Every line below that carries the word "someone" needs to be copied.

# # # # # # #

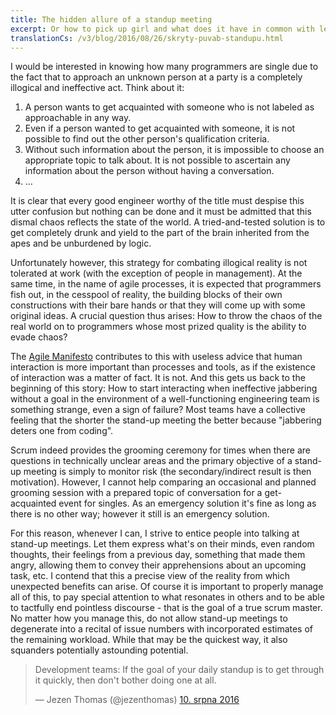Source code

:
```yaml
---
title: The hidden allure of a standup meeting
excerpt: Or how to pick up girl and what does it have in common with leading a stand up meeting.
translationCs: /v3/blog/2016/08/26/skryty-puvab-standupu.html
---
```


I would be interested in knowing how many programmers are single due to the fact that to approach an unknown person at a party is a completely illogical and ineffective act. Think about it:
 
1. A person wants to get acquainted with someone who is not labeled as approachable in any way.
2. Even if a person wanted to get acquainted with someone, it is not possible to find out the other person's qualification criteria.
3. Without such information about the person, it is impossible to choose an appropriate topic to talk about. It is not possible to ascertain any information about the person without having a conversation.
4. …

It is clear that every good engineer worthy of the title must despise this utter confusion but nothing can be done and it must be admitted that this dismal chaos reflects the state of the world. A tried-and-tested solution is to get completely drunk and yield to the part of the brain inherited from the apes and be unburdened by logic.
 
Unfortunately however, this strategy for combating illogical reality is not tolerated at work (with the exception of people in management). At the same time, in the name of agile processes, it is expected that programmers fish out, in the cesspool of reality, the building blocks of their own constructions with their bare hands or that they will come up with some original ideas. A crucial question thus arises: How to throw the chaos of the real world on to programmers whose most prized quality is the ability to evade chaos?
 
The [Agile Manifesto][agilni] contributes to this with useless advice that human interaction is more important than processes and tools, as if the existence of interaction was a matter of fact. It is not. And this gets us back to the beginning of this story: How to start interacting when ineffective jabbering without a goal in the environment of a well-functioning engineering team is something strange, even a sign of failure? Most teams have a collective feeling that the shorter the stand-up meeting the better because "jabbering deters one from coding".
 
Scrum indeed provides the grooming ceremony for times when there are questions in technically unclear areas and the primary objective of a stand-up meeting is simply to monitor risk (the secondary/indirect result is then motivation). However, I cannot help comparing an occasional and planned grooming session with a prepared topic of conversation for a get-acquainted event for singles. As an emergency solution it's fine as long as there is no other way; however it still is an emergency solution.
 
For this reason, whenever I can, I strive to entice people into talking at stand-up meetings. Let them express what's on their minds, even random thoughts, their feelings from a previous day, something that made them angry, allowing them to convey their apprehensions about an upcoming task, etc. I contend that this a precise view of the reality from which unexpected benefits can arise. Of course it is important to properly manage all of this, to pay special attention to what resonates in others and to be able to tactfully end pointless discourse - that is the goal of a true scrum master.  No matter how you manage this, do not allow stand-up meetings to degenerate into a recital of issue numbers with incorporated estimates of the remaining workload. While that may be the quickest way, it also squanders potentially astounding potential.

<blockquote class="twitter-tweet" data-lang="cs"><p lang="en" dir="ltr">Development teams: If the goal of your daily standup is to get through it quickly, then don&#39;t bother doing one at all.</p>&mdash; Jezen Thomas (@jezenthomas) <a href="https://twitter.com/jezenthomas/status/763311479433072640">10. srpna 2016</a></blockquote>

<script async src="//platform.twitter.com/widgets.js" charset="utf-8"></script>

[agilni]: http://agilemanifesto.org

# # # # # # #

§ Response to the exercise
1. A person wants to get acquainted with someone who is not labeled as approachable in any way.
2. Even if a person wanted to get acquainted with someone, it is not possible to find out the other person's qualification criteria.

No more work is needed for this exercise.